His brother Doug (who was blown off by the Boston Bruins) latched on with Chicago and got his brother a tryout. Eventually, Max was signed by Chicago and in the 1942-43 season he would blossom in a league starved for talent due to the glut of many players leaving for World War II. Max would have a 70 Point season and was named the Lady Byng Trophy winner, but he too would serve his country and would be in the Canadian Army for two years.
Max returned to NHL for the 1945-46 season and he would be placed on a line with his brother and Bill Mosienko forming “The Pony Line”, a nod to their small stature and overall quickness. It was an incredible year, as he would have his finest campaign winning the coveted Hart Trophy while leading the NHL in Points. In the season that followed he would again lead the NHL in Points with a career high 72 and he was third in Hart Trophy voting. What would happen after that would be shocking.

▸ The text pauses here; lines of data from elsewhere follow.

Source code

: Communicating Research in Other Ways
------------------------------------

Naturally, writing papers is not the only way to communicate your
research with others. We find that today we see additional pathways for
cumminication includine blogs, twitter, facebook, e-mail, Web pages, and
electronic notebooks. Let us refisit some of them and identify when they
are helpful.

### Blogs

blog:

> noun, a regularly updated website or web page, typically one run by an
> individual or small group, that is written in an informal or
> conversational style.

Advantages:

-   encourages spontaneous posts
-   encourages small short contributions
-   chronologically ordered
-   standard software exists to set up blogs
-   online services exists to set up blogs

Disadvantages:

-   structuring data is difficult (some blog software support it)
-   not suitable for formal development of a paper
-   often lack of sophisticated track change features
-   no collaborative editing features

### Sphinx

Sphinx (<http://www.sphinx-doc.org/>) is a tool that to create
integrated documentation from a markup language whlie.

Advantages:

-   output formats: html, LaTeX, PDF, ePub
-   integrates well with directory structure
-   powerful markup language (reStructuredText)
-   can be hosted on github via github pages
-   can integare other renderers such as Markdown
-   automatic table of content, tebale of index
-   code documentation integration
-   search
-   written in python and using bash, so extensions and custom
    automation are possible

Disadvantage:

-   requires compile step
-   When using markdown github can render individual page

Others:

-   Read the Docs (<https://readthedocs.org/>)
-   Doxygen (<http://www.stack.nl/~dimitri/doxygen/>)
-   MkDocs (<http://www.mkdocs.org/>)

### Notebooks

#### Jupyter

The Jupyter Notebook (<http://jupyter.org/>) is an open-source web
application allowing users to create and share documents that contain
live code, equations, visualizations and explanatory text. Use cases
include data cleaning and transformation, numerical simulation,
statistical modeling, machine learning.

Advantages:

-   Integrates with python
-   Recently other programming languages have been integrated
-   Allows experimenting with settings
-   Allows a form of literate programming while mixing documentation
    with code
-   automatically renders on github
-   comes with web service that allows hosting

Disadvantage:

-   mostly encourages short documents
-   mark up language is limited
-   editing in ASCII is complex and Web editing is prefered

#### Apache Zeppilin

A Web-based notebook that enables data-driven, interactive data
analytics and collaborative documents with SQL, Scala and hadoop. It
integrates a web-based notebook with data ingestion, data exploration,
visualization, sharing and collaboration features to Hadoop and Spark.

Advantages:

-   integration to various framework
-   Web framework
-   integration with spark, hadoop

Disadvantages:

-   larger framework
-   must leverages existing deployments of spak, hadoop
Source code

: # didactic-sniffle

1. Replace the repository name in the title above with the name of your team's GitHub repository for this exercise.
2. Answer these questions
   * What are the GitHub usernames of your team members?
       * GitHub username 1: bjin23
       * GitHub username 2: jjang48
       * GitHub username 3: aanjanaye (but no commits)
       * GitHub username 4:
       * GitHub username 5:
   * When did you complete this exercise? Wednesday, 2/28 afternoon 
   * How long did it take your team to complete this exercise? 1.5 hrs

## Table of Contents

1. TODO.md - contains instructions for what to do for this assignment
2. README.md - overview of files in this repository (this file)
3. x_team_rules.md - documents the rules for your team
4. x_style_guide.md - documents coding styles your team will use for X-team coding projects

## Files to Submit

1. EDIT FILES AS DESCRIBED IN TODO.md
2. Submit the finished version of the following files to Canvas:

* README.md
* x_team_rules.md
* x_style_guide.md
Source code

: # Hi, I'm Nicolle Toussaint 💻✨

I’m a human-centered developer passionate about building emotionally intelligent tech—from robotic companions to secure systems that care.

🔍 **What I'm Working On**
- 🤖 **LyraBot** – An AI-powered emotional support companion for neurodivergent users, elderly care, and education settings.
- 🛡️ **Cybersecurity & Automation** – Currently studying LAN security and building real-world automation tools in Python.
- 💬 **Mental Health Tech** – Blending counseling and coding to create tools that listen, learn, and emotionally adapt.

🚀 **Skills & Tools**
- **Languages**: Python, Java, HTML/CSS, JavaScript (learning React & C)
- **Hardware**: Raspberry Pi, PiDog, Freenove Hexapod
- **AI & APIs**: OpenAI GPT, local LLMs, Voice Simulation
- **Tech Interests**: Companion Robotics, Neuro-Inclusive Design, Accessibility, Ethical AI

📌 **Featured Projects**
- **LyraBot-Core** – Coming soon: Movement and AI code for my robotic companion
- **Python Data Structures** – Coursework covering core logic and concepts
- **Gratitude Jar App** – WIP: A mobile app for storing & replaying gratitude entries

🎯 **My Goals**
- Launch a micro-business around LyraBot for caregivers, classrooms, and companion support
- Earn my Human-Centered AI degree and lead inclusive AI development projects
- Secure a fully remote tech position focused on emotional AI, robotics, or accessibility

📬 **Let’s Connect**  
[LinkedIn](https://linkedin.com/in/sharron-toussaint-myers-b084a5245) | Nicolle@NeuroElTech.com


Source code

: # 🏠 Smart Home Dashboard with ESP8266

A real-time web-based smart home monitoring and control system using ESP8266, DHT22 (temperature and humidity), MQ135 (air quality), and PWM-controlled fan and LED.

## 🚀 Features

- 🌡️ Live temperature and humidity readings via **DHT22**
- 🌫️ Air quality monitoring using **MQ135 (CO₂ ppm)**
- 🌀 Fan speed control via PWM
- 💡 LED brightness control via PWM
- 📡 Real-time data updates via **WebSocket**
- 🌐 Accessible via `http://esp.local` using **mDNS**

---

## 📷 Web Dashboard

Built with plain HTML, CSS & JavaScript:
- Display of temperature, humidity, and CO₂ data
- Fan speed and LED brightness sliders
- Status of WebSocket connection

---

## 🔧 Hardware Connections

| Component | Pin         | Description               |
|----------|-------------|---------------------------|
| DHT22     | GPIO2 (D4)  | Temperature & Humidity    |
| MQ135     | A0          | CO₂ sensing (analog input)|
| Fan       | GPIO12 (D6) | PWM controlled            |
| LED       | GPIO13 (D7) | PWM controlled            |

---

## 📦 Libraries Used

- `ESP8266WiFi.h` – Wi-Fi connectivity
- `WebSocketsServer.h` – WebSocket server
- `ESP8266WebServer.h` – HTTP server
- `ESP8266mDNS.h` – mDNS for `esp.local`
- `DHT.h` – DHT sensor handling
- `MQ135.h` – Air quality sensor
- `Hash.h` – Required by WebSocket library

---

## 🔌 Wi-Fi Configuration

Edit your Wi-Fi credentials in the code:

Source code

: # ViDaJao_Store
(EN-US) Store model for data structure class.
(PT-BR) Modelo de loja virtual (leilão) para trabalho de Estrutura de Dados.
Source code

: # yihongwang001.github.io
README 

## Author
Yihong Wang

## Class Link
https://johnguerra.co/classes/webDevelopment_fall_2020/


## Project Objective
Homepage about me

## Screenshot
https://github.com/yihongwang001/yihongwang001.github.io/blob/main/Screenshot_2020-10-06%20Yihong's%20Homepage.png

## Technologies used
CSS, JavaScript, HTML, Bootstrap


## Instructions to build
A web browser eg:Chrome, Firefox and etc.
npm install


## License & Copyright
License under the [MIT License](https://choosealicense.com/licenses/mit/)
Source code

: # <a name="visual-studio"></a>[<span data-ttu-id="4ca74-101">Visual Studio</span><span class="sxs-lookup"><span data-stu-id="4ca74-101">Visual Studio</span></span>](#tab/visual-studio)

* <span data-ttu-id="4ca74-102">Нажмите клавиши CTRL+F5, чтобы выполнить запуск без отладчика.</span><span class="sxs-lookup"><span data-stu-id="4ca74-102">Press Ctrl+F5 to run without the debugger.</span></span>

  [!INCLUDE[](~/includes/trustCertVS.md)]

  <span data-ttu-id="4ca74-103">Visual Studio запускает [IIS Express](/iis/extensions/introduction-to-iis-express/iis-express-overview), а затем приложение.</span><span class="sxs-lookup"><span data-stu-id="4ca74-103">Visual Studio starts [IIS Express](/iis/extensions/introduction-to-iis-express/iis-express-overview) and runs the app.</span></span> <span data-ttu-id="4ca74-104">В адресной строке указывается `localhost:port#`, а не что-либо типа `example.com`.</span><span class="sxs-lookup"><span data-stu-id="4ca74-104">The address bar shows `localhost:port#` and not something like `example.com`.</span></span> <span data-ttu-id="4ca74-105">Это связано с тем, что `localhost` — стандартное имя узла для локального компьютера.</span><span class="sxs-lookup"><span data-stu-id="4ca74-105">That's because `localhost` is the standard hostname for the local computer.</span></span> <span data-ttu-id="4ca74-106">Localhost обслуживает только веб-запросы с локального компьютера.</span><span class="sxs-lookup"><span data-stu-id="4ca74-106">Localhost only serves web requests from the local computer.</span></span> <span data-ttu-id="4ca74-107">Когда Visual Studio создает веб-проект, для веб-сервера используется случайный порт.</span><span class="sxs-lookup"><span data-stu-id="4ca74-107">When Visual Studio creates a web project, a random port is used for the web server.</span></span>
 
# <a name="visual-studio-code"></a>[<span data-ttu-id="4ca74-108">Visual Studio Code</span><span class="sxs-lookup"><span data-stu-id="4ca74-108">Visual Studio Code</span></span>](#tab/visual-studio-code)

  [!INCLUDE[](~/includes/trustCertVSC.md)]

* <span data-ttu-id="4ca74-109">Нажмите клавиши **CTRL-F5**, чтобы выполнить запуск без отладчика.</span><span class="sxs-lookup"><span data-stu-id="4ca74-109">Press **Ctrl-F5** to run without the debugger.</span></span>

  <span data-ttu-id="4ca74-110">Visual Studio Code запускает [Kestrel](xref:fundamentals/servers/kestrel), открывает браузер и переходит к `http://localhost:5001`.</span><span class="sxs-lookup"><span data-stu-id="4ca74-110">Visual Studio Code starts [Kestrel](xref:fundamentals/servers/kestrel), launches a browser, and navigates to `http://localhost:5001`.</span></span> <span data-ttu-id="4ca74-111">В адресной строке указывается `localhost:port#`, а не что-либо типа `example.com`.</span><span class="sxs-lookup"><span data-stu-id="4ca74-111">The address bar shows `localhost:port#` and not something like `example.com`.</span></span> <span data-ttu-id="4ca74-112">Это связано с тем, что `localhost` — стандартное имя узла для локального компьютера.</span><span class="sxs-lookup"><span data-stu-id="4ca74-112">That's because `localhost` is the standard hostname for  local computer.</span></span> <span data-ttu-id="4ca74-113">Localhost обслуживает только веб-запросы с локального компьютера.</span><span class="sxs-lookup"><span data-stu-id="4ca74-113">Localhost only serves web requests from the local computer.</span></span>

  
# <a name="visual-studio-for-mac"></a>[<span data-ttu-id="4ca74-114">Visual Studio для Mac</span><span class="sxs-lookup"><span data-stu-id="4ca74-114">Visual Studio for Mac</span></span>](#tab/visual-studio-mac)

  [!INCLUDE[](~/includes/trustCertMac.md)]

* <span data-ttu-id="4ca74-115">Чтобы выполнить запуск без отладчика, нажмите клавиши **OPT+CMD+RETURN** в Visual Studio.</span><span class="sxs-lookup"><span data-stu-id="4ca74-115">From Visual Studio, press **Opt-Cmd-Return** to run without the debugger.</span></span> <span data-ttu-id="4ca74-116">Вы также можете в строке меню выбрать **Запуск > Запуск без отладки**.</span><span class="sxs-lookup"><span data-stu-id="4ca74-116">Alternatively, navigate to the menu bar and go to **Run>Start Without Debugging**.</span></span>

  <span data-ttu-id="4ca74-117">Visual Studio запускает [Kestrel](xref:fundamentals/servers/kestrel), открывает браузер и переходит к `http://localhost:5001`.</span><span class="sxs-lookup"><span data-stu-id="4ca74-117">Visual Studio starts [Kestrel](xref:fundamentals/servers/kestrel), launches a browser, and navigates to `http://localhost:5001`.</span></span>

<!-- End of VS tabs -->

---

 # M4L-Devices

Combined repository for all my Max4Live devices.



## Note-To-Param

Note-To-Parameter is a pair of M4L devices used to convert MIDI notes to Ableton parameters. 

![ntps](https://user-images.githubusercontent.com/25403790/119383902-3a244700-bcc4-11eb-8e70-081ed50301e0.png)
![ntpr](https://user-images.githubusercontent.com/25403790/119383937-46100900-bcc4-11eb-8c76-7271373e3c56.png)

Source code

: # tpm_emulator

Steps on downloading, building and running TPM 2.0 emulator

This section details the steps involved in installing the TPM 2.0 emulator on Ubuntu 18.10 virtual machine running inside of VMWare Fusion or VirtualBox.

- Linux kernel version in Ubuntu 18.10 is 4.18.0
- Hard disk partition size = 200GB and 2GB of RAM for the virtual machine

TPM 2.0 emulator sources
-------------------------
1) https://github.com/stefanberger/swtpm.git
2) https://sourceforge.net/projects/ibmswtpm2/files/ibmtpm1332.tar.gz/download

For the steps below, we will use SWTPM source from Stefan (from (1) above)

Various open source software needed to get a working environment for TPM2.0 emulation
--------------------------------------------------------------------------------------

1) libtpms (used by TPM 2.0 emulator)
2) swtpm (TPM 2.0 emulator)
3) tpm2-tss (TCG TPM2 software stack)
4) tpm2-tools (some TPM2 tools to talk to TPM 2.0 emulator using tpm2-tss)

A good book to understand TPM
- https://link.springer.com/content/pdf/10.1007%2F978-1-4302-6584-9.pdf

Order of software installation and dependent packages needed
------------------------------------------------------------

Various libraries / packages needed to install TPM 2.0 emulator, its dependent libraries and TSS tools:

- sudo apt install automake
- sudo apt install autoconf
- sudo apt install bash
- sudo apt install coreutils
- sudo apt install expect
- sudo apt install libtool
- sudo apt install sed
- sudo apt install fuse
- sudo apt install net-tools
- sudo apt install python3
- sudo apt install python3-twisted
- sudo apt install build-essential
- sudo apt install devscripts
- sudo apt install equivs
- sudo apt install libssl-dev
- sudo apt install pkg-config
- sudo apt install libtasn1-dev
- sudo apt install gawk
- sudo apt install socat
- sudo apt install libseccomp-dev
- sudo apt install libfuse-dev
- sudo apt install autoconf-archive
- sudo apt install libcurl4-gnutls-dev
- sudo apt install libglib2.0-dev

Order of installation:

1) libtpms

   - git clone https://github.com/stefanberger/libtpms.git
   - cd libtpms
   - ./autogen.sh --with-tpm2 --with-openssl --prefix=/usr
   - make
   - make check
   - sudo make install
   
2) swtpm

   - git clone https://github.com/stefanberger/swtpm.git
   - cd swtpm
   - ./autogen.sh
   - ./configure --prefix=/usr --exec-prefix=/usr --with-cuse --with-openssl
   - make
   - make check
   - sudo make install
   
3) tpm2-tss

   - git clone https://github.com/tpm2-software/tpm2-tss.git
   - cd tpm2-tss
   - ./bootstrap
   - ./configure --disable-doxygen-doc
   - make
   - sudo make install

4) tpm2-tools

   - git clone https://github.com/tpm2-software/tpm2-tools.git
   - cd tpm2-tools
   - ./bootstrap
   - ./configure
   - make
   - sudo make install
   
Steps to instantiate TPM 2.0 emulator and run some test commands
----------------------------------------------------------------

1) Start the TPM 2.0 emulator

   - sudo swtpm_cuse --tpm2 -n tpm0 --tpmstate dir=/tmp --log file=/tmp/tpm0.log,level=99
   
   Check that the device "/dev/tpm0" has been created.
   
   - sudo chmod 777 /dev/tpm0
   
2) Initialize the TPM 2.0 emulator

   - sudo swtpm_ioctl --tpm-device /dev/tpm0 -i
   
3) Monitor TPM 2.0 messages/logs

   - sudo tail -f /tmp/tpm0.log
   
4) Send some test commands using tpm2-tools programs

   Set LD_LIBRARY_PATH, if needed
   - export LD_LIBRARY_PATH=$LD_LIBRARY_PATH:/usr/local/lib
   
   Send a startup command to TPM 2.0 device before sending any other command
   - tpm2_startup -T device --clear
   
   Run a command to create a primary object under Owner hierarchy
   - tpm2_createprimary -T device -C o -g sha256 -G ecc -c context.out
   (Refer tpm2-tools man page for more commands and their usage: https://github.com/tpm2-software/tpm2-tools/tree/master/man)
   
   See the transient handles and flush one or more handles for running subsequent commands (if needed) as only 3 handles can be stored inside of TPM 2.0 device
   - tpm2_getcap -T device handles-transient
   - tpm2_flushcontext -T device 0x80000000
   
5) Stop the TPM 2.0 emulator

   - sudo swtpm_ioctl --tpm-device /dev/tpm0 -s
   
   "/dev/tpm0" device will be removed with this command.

Six games into the 1947-48 season, the Blackhawks who may have had the Pony Line didn’t have much else made a desperate move and traded Max for a slew of talented players thus ending a powerful yet brief run.
While it was sad for Doug Bentley and the city of Chicago to see Max go, he would help the Toronto Maple Leafs win the Stanley Cup three times (1948, 1949 & 1951).Max Bentley would enter the Hockey Hall of Fame in 1966.